Defense attorney says Ind. teen remorseful for strangling 10-year-old brother, pleads guilty
By Charles D. Wilson, APMonday, September 13, 2010
Defense: Ind. teen remorseful for brother’s death
INDIANAPOLIS — A defense attorney says an Indiana teenager who pleaded guilty to charges he strangled his 10-year-old brother is remorseful.
Eighteen-year-old Andrew Conley entered his plea Monday as jury selection was to begin for his trial in the small Ohio River town of Rising Sun.
Ohio Circuit Court administrator Connie Sandbrink says Conley faces a minimum sentence of 45 years in prison. Prosecutors have requested a sentence of life without parole. There was no plea agreement.
Attorney Gary Sorge told reporters at a news conference that Conley is remorseful and wanted to plead guilty all along.
Dearborn-Ohio County Prosecutor Aaron Negangard says the teen is a psychopath who poses a danger to others if he’s ever released.
THIS IS A BREAKING NEWS UPDATE. Check back soon for further information.

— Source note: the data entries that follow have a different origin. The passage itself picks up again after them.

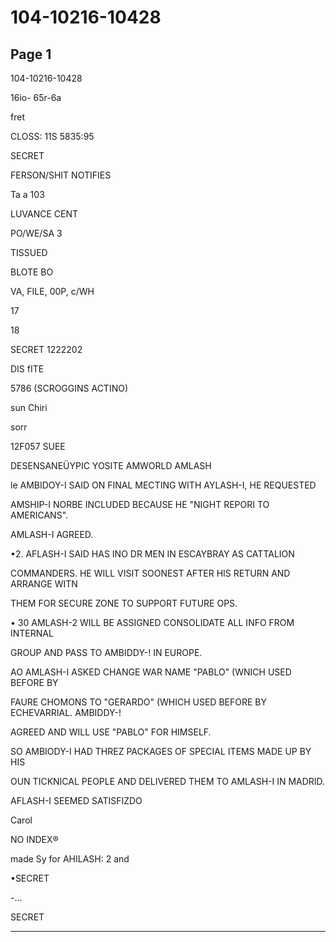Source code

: # 104-10216-10428

## Page 1

104-10216-10428

16io- 65r-6a

fret

CLOSS: 11S 5835:95

SECRET

FERSON/SHIT NOTIFIES

Ta a 103

LUVANCE CENT

PO/WE/SA 3

TISSUED

BLOTE BO

VA, FILE, 00P, c/WH

17

18

SECRET 1222202

DIS fITE

5786 (SCROGGINS ACTINO)

sun Chiri

sorr

12F057 SUEE

DESENSANEÜYPIC YOSITE AMWORLD AMLASH

le AMBIDOY-I SAID ON FINAL MECTING WITH AYLASH-I, HE REQUESTED

AMSHIP-I NORBE INCLUDED BECAUSE HE "NIGHT REPORI TO AMERICANS".

AMLASH-I AGREED.

•2. AFLASH-I SAID HAS INO DR MEN IN ESCAYBRAY AS CATTALION

COMMANDERS. HE WILL VISIT SOONEST AFTER HIS RETURN AND ARRANGE WITN

THEM FOR SECURE ZONE TO SUPPORT FUTURE OPS.

• 30 AMLASH-2 WILL BE ASSIGNED CONSOLIDATE ALL INFO FROM INTERNAL

GROUP AND PASS TO AMBIDDY-! IN EUROPE.

AO AMLASH-I ASKED CHANGE WAR NAME "PABLO" (WNICH USED BEFORE BY

FAURE CHOMONS TO "GERARDO" (WHICH USED BEFORE BY ECHEVARRIAL. AMBIDDY-!

AGREED AND WILL USE "PABLO" FOR HIMSELF.

SO AMBIODY-I HAD THREZ PACKAGES OF SPECIAL ITEMS MADE UP BY HIS

OUN TICKNICAL PEOPLE AND DELIVERED THEM TO AMLASH-I IN MADRID.

AFLASH-I SEEMED SATISFIZDO

Carol

NO INDEX®

made Sy for AHILASH: 2 and

•SECRET

-...

SECRET

---

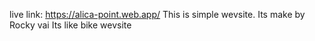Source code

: live link: https://alica-point.web.app/
This is simple wevsite.
Its make by Rocky vai
Its like bike wevsite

AP’s earlier story is below.
INDIANAPOLIS (AP) — An Indiana teenager who police say strangled his 10-year-old brother to satisfy an urge he likened to hunger pleaded guilty to murder charges Monday, a court official said.
Andrew Conley, 18, entered his plea as jury selection was to begin for his trial in the small Ohio River town of Rising Sun, Ohio Circuit Court administrator Connie Sandbrink said.
Sandbrink said Conley didn’t have a plea agreement with prosecutors, who intend to seek the maximum sentence of life in prison without parole. His sentencing hearing was scheduled to begin Wednesday, and Sandbrink said it was expected to last three to four days.
Messages seeking comment were left for Dearborn-Ohio County Prosecutor Aaron Negangard and defense attorney Gary Sorge.
Conley was to be tried as an adult but couldn’t face the death penalty because he was 17 when his brother, Conner, was killed last November. Defense attorneys had been expected to argue Conley was insane at the time. Negangard had described the teen as “just evil.”
Police say Conley told investigators he had fantasized about killing people since he was in eighth grade, and that on the morning of Conner’s death, he stood over his sleeping father with a knife and thought about killing him. He also said he identified with the fictional television serial killer Dexter.
The teen told investigators he wrestled his brother unconscious, strangled him and then put his body in a trunk, where it stayed while Conley stopped to give his girlfriend a “sweetheart ring,” according to a police affidavit. He later dumped the boy’s body in a park near a school, the affidavit said.
Conley said he strangled Conner because, “I felt like I had to” and likened the urge to a hungry person satisfying a craving for a hamburger, according to the document.
Psychiatrists who have not examined Conley but who have studied similar violence by teens said the behavior some characterize as evil can defy explanation.
“They are not as good as grown-ups … at making moral decisions and controlling their impulses,” said Dr. Robert I. Simon, a clinical professor of psychiatry at Georgetown Medical School and the author of “Bad Men Do What Good Men Dream.” Teens’ sense of compassion also may be less developed, he said.
“Teenagers can be cruel,” he said.
Friends and neighbors have described the Conley family as “strong” and “balanced” and said both boys were good students who stayed out of trouble.
“He just didn’t seem to have any character like that. He wasn’t in trouble with the law, he didn’t make bad grades, he just seemed to be a normal teenager. He just seemed to be a quiet boy,” the Rev. Greg Matthew, pastor of the Rising Sun Church of Christ, said of Andrew Conley. Matthew preached Conner’s funeral service.